Here is a recursive scheme that works back-to-front.

It is implemented as a generator, part, that starts with the last multiplication. This last multiplication must be between two factors the left of which is a product over the first j (variable cut in the code below) matrices ("left block") and the right of which is a product over the remaining matrices ("right block"). j can be anything between 1 and N-1 where N is the number of matrices in the chain.

Therefore, to enumerate all groupings we must loop over j. For each j we must combine each grouping of the left block with each grouping of the right block. To enumerate the groupings of the blocks we use part itself, i.e. recursion.

def part(names, top=True):
    lr = ('', '') if top else '()'
    if len(names) <= 1:
        yield names
    elif len(names)==2:
        yield names.join(lr)
    else:
        for cut in range(1, len(names)):
            for left in part(names[:cut], False):
                for right in part(names[cut:], False):
                    yield (left+right).join(lr)

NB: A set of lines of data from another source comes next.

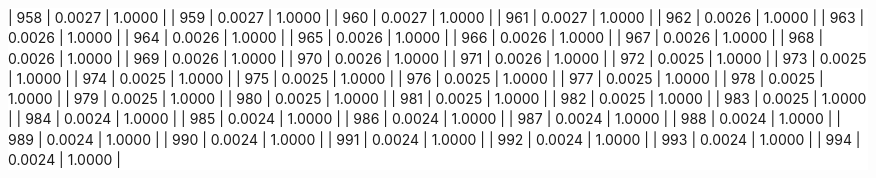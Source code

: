 | 958 | 0.0027 | 1.0000 |
| 959 | 0.0027 | 1.0000 |
| 960 | 0.0027 | 1.0000 |
| 961 | 0.0027 | 1.0000 |
| 962 | 0.0026 | 1.0000 |
| 963 | 0.0026 | 1.0000 |
| 964 | 0.0026 | 1.0000 |
| 965 | 0.0026 | 1.0000 |
| 966 | 0.0026 | 1.0000 |
| 967 | 0.0026 | 1.0000 |
| 968 | 0.0026 | 1.0000 |
| 969 | 0.0026 | 1.0000 |
| 970 | 0.0026 | 1.0000 |
| 971 | 0.0026 | 1.0000 |
| 972 | 0.0025 | 1.0000 |
| 973 | 0.0025 | 1.0000 |
| 974 | 0.0025 | 1.0000 |
| 975 | 0.0025 | 1.0000 |
| 976 | 0.0025 | 1.0000 |
| 977 | 0.0025 | 1.0000 |
| 978 | 0.0025 | 1.0000 |
| 979 | 0.0025 | 1.0000 |
| 980 | 0.0025 | 1.0000 |
| 981 | 0.0025 | 1.0000 |
| 982 | 0.0025 | 1.0000 |
| 983 | 0.0025 | 1.0000 |
| 984 | 0.0024 | 1.0000 |
| 985 | 0.0024 | 1.0000 |
| 986 | 0.0024 | 1.0000 |
| 987 | 0.0024 | 1.0000 |
| 988 | 0.0024 | 1.0000 |
| 989 | 0.0024 | 1.0000 |
| 990 | 0.0024 | 1.0000 |
| 991 | 0.0024 | 1.0000 |
| 992 | 0.0024 | 1.0000 |
| 993 | 0.0024 | 1.0000 |
| 994 | 0.0024 | 1.0000 |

The same logic can be used for the minimizer. This can utilize memoization as provided by functools.lru_cache:

from functools import lru_cache
from string import ascii_uppercase

@lru_cache(None)
def _min_no_mult(dims):
    if len(dims) == 2:
        return 0, 'x'
    elif len(dims)==3:
        return dims[0]*dims[1]*dims[2], 'xx'.join('()')
    cuts = ((cut, *_min_no_mult(dims[:cut+1]), *_min_no_mult(dims[cut:]))
            for cut in range(1, len(dims)-1))
    return min((mnl + mnr + dims[0]*dims[-1]*dims[cut], (nml+nmr).join('()'))
                for cut, mnl, nml, mnr, nmr in cuts)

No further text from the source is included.